RECORDS FOR THIS TASK:
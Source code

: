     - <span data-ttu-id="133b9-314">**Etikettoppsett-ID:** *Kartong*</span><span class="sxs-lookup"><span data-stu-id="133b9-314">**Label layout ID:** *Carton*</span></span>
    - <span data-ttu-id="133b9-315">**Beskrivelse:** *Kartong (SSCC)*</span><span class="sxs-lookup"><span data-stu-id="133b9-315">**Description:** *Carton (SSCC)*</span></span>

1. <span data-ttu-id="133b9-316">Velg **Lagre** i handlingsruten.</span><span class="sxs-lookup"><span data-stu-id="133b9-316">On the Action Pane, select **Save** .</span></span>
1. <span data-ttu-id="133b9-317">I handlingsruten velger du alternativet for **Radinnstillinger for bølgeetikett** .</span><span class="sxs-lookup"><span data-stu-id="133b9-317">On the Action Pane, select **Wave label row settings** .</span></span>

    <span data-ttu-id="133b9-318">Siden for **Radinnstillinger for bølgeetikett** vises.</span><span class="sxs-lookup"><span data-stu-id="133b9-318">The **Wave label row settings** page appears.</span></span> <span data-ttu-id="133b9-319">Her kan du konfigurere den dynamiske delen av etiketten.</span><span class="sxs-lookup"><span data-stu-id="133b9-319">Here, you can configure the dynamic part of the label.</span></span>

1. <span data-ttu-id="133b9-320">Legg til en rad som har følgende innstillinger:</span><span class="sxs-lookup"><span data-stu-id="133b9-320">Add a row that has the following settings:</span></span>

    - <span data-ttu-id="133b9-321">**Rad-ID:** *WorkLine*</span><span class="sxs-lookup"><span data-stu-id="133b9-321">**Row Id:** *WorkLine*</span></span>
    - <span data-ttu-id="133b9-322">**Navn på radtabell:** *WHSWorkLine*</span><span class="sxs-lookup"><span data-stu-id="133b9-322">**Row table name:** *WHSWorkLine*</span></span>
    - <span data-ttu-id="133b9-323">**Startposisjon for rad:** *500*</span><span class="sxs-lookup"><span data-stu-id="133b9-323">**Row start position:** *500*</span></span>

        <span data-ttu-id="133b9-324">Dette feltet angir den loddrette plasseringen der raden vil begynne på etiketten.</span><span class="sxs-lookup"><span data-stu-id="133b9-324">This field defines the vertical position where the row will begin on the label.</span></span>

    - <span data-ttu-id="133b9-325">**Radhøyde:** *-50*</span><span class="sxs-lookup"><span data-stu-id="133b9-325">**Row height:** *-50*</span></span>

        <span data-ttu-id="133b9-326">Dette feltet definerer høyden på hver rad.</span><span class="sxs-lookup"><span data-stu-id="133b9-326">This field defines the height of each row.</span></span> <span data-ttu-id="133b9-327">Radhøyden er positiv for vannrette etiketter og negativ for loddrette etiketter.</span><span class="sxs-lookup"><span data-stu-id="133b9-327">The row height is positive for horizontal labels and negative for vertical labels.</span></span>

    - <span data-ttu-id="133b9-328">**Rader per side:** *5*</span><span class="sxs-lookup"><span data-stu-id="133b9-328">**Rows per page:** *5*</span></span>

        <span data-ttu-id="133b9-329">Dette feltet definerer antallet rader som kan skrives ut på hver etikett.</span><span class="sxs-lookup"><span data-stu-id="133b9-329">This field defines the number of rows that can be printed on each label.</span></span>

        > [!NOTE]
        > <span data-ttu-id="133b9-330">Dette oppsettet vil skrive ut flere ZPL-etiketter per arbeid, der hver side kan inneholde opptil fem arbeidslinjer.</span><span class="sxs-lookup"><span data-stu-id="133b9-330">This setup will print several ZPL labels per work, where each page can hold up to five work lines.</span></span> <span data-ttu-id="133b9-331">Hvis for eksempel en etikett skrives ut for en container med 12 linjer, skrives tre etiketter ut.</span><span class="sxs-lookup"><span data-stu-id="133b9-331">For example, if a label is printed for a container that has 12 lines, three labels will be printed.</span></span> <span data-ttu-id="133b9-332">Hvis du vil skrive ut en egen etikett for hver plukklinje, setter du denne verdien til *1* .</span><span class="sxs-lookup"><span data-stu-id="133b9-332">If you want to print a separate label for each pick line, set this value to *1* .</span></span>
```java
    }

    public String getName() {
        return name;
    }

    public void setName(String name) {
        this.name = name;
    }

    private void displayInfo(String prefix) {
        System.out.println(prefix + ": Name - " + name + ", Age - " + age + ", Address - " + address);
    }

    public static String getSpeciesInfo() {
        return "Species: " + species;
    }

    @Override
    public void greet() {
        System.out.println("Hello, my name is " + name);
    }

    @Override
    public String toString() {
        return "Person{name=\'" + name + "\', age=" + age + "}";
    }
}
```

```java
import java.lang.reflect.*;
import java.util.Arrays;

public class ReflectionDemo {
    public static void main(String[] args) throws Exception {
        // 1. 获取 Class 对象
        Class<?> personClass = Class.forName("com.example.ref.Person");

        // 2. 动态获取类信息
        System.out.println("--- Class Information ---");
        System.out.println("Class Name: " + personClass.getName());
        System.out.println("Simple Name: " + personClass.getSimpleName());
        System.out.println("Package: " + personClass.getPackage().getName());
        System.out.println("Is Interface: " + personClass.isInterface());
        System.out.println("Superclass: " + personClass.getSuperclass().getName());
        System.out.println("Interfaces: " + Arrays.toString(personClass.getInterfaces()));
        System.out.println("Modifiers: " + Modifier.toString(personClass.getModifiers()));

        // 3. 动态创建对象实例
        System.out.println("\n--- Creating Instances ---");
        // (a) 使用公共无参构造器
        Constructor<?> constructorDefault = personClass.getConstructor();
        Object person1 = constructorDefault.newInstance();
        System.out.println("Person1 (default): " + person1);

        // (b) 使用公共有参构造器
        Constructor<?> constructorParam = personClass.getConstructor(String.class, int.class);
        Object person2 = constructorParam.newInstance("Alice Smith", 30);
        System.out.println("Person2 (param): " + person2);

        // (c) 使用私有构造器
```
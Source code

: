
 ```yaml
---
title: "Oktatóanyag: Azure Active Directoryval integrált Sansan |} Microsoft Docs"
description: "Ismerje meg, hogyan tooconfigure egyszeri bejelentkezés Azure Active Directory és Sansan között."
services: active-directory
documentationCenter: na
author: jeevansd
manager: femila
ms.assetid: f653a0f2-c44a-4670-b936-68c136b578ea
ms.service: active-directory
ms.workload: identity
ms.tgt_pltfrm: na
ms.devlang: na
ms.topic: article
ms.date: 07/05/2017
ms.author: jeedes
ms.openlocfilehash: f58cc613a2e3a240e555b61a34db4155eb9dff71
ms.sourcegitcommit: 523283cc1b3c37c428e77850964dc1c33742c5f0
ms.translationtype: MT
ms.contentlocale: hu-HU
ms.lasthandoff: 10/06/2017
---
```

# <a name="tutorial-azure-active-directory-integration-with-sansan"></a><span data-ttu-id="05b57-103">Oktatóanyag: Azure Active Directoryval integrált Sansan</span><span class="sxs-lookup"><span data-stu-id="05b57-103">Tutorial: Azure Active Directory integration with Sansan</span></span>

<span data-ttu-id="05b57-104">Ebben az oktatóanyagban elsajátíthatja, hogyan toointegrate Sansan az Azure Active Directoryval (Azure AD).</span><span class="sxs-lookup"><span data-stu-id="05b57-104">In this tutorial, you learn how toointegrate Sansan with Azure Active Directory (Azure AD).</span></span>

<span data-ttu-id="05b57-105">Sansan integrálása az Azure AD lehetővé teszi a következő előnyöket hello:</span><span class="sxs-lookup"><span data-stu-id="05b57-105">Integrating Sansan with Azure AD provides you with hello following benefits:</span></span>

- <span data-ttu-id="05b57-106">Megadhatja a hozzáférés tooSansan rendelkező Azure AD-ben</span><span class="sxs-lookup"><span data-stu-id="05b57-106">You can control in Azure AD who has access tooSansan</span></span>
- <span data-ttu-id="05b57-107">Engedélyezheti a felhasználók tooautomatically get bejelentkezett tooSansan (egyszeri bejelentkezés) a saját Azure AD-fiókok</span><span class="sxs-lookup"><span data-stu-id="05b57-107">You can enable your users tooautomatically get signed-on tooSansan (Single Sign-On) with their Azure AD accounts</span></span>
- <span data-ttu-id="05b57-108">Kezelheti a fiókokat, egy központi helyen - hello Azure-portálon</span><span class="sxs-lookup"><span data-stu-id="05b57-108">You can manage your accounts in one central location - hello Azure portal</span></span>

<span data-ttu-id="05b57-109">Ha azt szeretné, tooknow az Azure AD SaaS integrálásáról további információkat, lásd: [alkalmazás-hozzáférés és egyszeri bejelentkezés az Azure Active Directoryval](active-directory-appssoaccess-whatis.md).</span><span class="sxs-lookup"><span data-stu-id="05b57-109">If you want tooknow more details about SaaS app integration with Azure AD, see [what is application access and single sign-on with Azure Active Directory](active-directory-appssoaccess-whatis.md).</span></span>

GOAL OF THE EXERCISE: Wherever "hogyan" occurs in the records above, copy the line it sits in.

EXERCISE ANSWER:
description: "Ismerje meg, hogyan tooconfigure egyszeri bejelentkezés Azure Active Directory és Sansan között."
<span data-ttu-id="05b57-104">Ebben az oktatóanyagban elsajátíthatja, hogyan toointegrate Sansan az Azure Active Directoryval (Azure AD).</span><span class="sxs-lookup"><span data-stu-id="05b57-104">In this tutorial, you learn how toointegrate Sansan with Azure Active Directory (Azure AD).</span></span>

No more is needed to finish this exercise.